- [PROBLEM TO SOLVE]: Begin at the line containing "Marital_Status: Married" in the entries below and end at the line containing "Years_Employed: 18"; transcribe that range exactly and nothing outside it.

- [SUPPLIED RECORDS]:
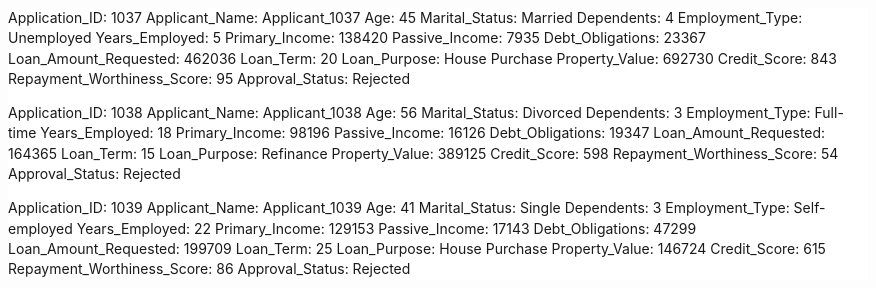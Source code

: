 Application_ID: 1037
Applicant_Name: Applicant_1037
Age: 45
Marital_Status: Married
Dependents: 4
Employment_Type: Unemployed
Years_Employed: 5
Primary_Income: 138420
Passive_Income: 7935
Debt_Obligations: 23367
Loan_Amount_Requested: 462036
Loan_Term: 20
Loan_Purpose: House Purchase
Property_Value: 692730
Credit_Score: 843
Repayment_Worthiness_Score: 95
Approval_Status: Rejected

Application_ID: 1038
Applicant_Name: Applicant_1038
Age: 56
Marital_Status: Divorced
Dependents: 3
Employment_Type: Full-time
Years_Employed: 18
Primary_Income: 98196
Passive_Income: 16126
Debt_Obligations: 19347
Loan_Amount_Requested: 164365
Loan_Term: 15
Loan_Purpose: Refinance
Property_Value: 389125
Credit_Score: 598
Repayment_Worthiness_Score: 54
Approval_Status: Rejected

Application_ID: 1039
Applicant_Name: Applicant_1039
Age: 41
Marital_Status: Single
Dependents: 3
Employment_Type: Self-employed
Years_Employed: 22
Primary_Income: 129153
Passive_Income: 17143
Debt_Obligations: 47299
Loan_Amount_Requested: 199709
Loan_Term: 25
Loan_Purpose: House Purchase
Property_Value: 146724
Credit_Score: 615
Repayment_Worthiness_Score: 86
Approval_Status: Rejected
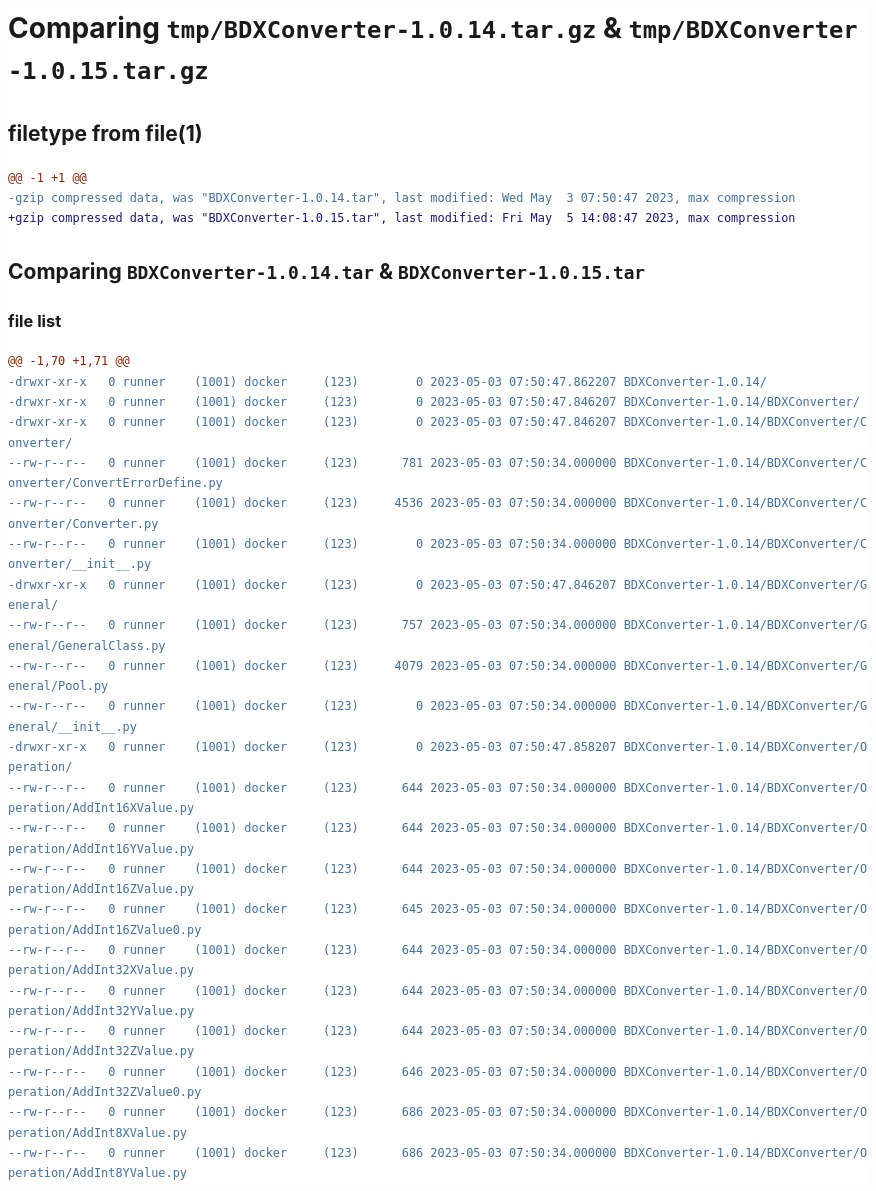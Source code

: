 # Comparing `tmp/BDXConverter-1.0.14.tar.gz` & `tmp/BDXConverter-1.0.15.tar.gz`

## filetype from file(1)

```diff
@@ -1 +1 @@
-gzip compressed data, was "BDXConverter-1.0.14.tar", last modified: Wed May  3 07:50:47 2023, max compression
+gzip compressed data, was "BDXConverter-1.0.15.tar", last modified: Fri May  5 14:08:47 2023, max compression
```

## Comparing `BDXConverter-1.0.14.tar` & `BDXConverter-1.0.15.tar`

### file list

```diff
@@ -1,70 +1,71 @@
-drwxr-xr-x   0 runner    (1001) docker     (123)        0 2023-05-03 07:50:47.862207 BDXConverter-1.0.14/
-drwxr-xr-x   0 runner    (1001) docker     (123)        0 2023-05-03 07:50:47.846207 BDXConverter-1.0.14/BDXConverter/
-drwxr-xr-x   0 runner    (1001) docker     (123)        0 2023-05-03 07:50:47.846207 BDXConverter-1.0.14/BDXConverter/Converter/
--rw-r--r--   0 runner    (1001) docker     (123)      781 2023-05-03 07:50:34.000000 BDXConverter-1.0.14/BDXConverter/Converter/ConvertErrorDefine.py
--rw-r--r--   0 runner    (1001) docker     (123)     4536 2023-05-03 07:50:34.000000 BDXConverter-1.0.14/BDXConverter/Converter/Converter.py
--rw-r--r--   0 runner    (1001) docker     (123)        0 2023-05-03 07:50:34.000000 BDXConverter-1.0.14/BDXConverter/Converter/__init__.py
-drwxr-xr-x   0 runner    (1001) docker     (123)        0 2023-05-03 07:50:47.846207 BDXConverter-1.0.14/BDXConverter/General/
--rw-r--r--   0 runner    (1001) docker     (123)      757 2023-05-03 07:50:34.000000 BDXConverter-1.0.14/BDXConverter/General/GeneralClass.py
--rw-r--r--   0 runner    (1001) docker     (123)     4079 2023-05-03 07:50:34.000000 BDXConverter-1.0.14/BDXConverter/General/Pool.py
--rw-r--r--   0 runner    (1001) docker     (123)        0 2023-05-03 07:50:34.000000 BDXConverter-1.0.14/BDXConverter/General/__init__.py
-drwxr-xr-x   0 runner    (1001) docker     (123)        0 2023-05-03 07:50:47.858207 BDXConverter-1.0.14/BDXConverter/Operation/
--rw-r--r--   0 runner    (1001) docker     (123)      644 2023-05-03 07:50:34.000000 BDXConverter-1.0.14/BDXConverter/Operation/AddInt16XValue.py
--rw-r--r--   0 runner    (1001) docker     (123)      644 2023-05-03 07:50:34.000000 BDXConverter-1.0.14/BDXConverter/Operation/AddInt16YValue.py
--rw-r--r--   0 runner    (1001) docker     (123)      644 2023-05-03 07:50:34.000000 BDXConverter-1.0.14/BDXConverter/Operation/AddInt16ZValue.py
--rw-r--r--   0 runner    (1001) docker     (123)      645 2023-05-03 07:50:34.000000 BDXConverter-1.0.14/BDXConverter/Operation/AddInt16ZValue0.py
--rw-r--r--   0 runner    (1001) docker     (123)      644 2023-05-03 07:50:34.000000 BDXConverter-1.0.14/BDXConverter/Operation/AddInt32XValue.py
--rw-r--r--   0 runner    (1001) docker     (123)      644 2023-05-03 07:50:34.000000 BDXConverter-1.0.14/BDXConverter/Operation/AddInt32YValue.py
--rw-r--r--   0 runner    (1001) docker     (123)      644 2023-05-03 07:50:34.000000 BDXConverter-1.0.14/BDXConverter/Operation/AddInt32ZValue.py
--rw-r--r--   0 runner    (1001) docker     (123)      646 2023-05-03 07:50:34.000000 BDXConverter-1.0.14/BDXConverter/Operation/AddInt32ZValue0.py
--rw-r--r--   0 runner    (1001) docker     (123)      686 2023-05-03 07:50:34.000000 BDXConverter-1.0.14/BDXConverter/Operation/AddInt8XValue.py
--rw-r--r--   0 runner    (1001) docker     (123)      686 2023-05-03 07:50:34.000000 BDXConverter-1.0.14/BDXConverter/Operation/AddInt8YValue.py
```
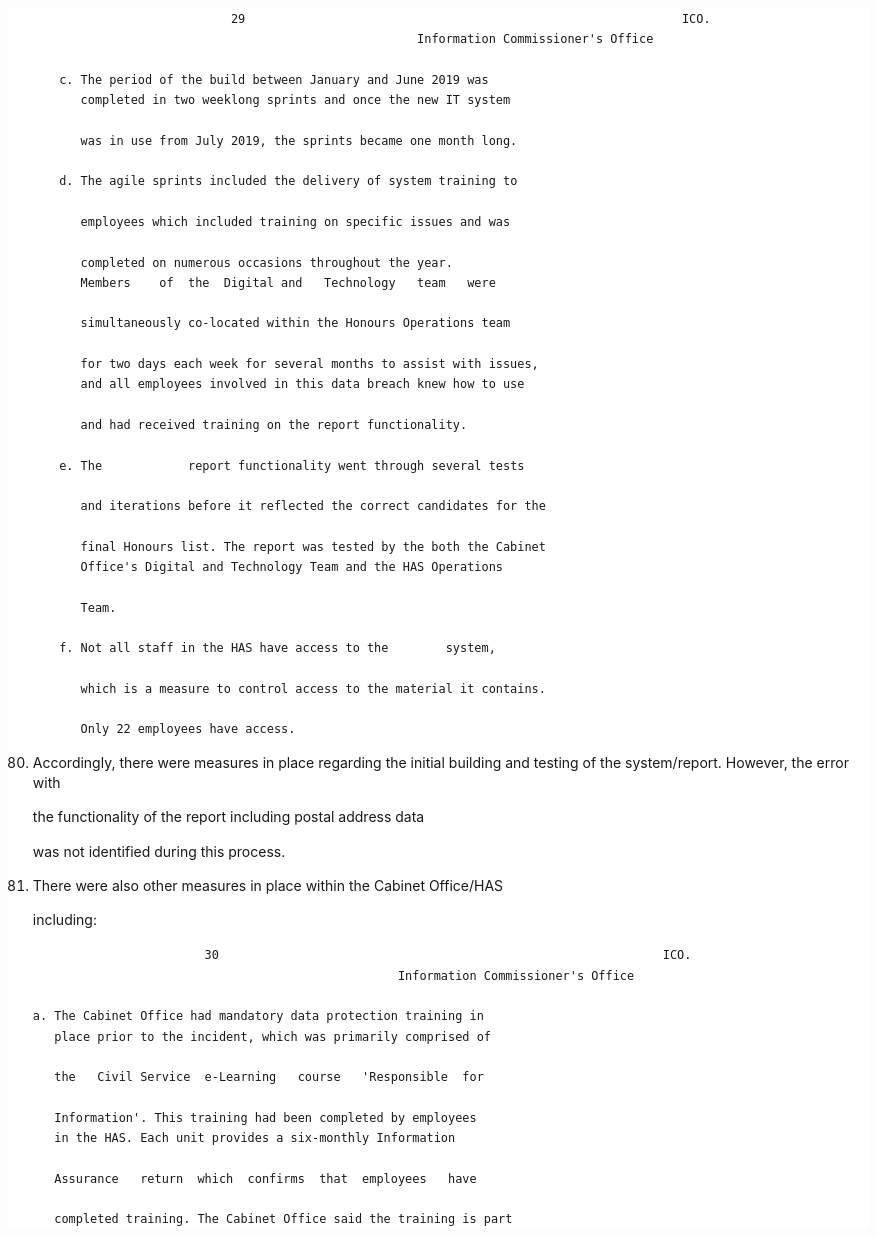                                    29                                                             ICO.
                                                             Information Commissioner's Office

           c. The period of the build between January and June 2019 was
              completed in two weeklong sprints and once the new IT system

              was in use from July 2019, the sprints became one month long.

           d. The agile sprints included the delivery of system training to

              employees which included training on specific issues and was

              completed on numerous occasions throughout the year.
              Members    of  the  Digital and   Technology   team   were

              simultaneously co-located within the Honours Operations team

              for two days each week for several months to assist with issues,
              and all employees involved in this data breach knew how to use

              and had received training on the report functionality.

           e. The            report functionality went through several tests

              and iterations before it reflected the correct candidates for the

              final Honours list. The report was tested by the both the Cabinet
              Office's Digital and Technology Team and the HAS Operations

              Team.

           f. Not all staff in the HAS have access to the        system,

              which is a measure to control access to the material it contains.

              Only 22 employees have access.

80.    Accordingly, there were measures in place regarding the initial building
       and testing of the          system/report. However, the error with

       the functionality of the        report including postal address data

       was not identified during this process.

81.    There were also other measures in place within the Cabinet Office/HAS

       including:

                                   30                                                              ICO.
                                                              Information Commissioner's Office

           a. The Cabinet Office had mandatory data protection training in
              place prior to the incident, which was primarily comprised of

              the   Civil Service  e-Learning   course   'Responsible  for

              Information'. This training had been completed by employees
              in the HAS. Each unit provides a six-monthly Information

              Assurance   return  which  confirms  that  employees   have

              completed training. The Cabinet Office said the training is part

- [PROBLEM SOLUTION]:
Marital_Status: Married
Dependents: 4
Employment_Type: Unemployed
Years_Employed: 5
Primary_Income: 138420
Passive_Income: 7935
Debt_Obligations: 23367
Loan_Amount_Requested: 462036
Loan_Term: 20
Loan_Purpose: House Purchase
Property_Value: 692730
Credit_Score: 843
Repayment_Worthiness_Score: 95
Approval_Status: Rejected

Application_ID: 1038
Applicant_Name: Applicant_1038
Age: 56
Marital_Status: Divorced
Dependents: 3
Employment_Type: Full-time
Years_Employed: 18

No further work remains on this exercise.